Stored data:
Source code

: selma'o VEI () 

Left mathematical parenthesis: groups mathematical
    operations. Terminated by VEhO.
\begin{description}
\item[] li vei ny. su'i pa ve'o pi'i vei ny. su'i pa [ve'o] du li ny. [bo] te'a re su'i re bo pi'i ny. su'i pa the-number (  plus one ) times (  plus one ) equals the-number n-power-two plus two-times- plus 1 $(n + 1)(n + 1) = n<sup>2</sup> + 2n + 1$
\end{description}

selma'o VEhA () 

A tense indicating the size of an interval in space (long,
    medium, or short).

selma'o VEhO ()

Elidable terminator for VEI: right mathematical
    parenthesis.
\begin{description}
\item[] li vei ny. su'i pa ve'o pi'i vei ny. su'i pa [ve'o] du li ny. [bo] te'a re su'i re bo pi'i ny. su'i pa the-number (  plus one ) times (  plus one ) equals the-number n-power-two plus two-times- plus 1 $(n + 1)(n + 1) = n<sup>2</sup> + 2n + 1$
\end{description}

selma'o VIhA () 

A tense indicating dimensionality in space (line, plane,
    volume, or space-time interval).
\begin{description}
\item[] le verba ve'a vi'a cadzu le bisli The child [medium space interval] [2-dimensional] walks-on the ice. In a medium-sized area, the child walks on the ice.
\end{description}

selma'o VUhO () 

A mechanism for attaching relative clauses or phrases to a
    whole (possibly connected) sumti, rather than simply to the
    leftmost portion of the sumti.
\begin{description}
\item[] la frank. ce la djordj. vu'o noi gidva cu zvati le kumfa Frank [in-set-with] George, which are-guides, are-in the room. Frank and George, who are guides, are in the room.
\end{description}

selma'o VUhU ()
--
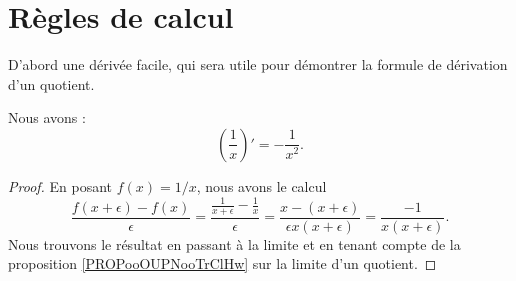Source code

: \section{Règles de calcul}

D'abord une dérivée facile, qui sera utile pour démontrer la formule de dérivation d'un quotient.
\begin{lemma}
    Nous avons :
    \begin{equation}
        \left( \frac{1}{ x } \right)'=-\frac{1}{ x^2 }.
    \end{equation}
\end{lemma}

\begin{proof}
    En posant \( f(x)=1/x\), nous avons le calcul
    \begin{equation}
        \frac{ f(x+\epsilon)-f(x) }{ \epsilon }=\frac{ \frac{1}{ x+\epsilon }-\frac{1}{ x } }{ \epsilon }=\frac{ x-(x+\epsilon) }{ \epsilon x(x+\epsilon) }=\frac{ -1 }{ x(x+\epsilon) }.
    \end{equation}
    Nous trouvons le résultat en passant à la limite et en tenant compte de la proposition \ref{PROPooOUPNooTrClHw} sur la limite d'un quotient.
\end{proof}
* * *
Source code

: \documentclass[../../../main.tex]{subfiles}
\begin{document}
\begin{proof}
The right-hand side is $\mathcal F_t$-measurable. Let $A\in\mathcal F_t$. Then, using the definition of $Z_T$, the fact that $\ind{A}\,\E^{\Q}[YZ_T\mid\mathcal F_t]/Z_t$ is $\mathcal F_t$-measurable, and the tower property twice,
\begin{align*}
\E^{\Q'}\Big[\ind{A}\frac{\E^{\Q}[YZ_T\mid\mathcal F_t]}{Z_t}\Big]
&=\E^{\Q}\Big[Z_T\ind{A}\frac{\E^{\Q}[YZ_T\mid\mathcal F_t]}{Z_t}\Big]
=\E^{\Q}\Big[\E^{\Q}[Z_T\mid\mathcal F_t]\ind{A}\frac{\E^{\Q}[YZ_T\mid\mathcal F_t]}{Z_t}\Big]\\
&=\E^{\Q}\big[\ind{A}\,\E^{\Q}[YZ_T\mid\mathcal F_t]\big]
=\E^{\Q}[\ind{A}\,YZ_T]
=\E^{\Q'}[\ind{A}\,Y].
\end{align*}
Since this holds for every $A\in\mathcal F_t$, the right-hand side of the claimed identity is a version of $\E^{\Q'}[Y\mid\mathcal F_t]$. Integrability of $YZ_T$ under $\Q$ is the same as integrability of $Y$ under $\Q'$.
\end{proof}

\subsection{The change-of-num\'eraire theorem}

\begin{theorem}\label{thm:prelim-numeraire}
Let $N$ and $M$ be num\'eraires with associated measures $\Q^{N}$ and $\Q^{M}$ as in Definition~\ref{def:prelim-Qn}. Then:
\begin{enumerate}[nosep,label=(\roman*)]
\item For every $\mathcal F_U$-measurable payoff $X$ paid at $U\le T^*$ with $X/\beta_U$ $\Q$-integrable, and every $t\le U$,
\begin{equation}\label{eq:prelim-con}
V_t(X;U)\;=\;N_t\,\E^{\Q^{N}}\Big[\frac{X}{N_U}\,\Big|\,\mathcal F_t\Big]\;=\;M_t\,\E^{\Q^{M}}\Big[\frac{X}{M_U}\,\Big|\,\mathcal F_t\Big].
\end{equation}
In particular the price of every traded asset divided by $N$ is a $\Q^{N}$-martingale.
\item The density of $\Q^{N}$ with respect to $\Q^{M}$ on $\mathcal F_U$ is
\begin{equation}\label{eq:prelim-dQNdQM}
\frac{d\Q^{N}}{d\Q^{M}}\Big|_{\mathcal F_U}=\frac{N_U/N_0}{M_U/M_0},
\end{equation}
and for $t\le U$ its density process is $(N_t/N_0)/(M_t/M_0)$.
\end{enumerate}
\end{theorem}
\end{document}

REQUIRED ACTION: Report every line of the entries that carries the word "avons".

OUTPUT FOR THIS EXERCISE:
    Nous avons :
    En posant \( f(x)=1/x\), nous avons le calcul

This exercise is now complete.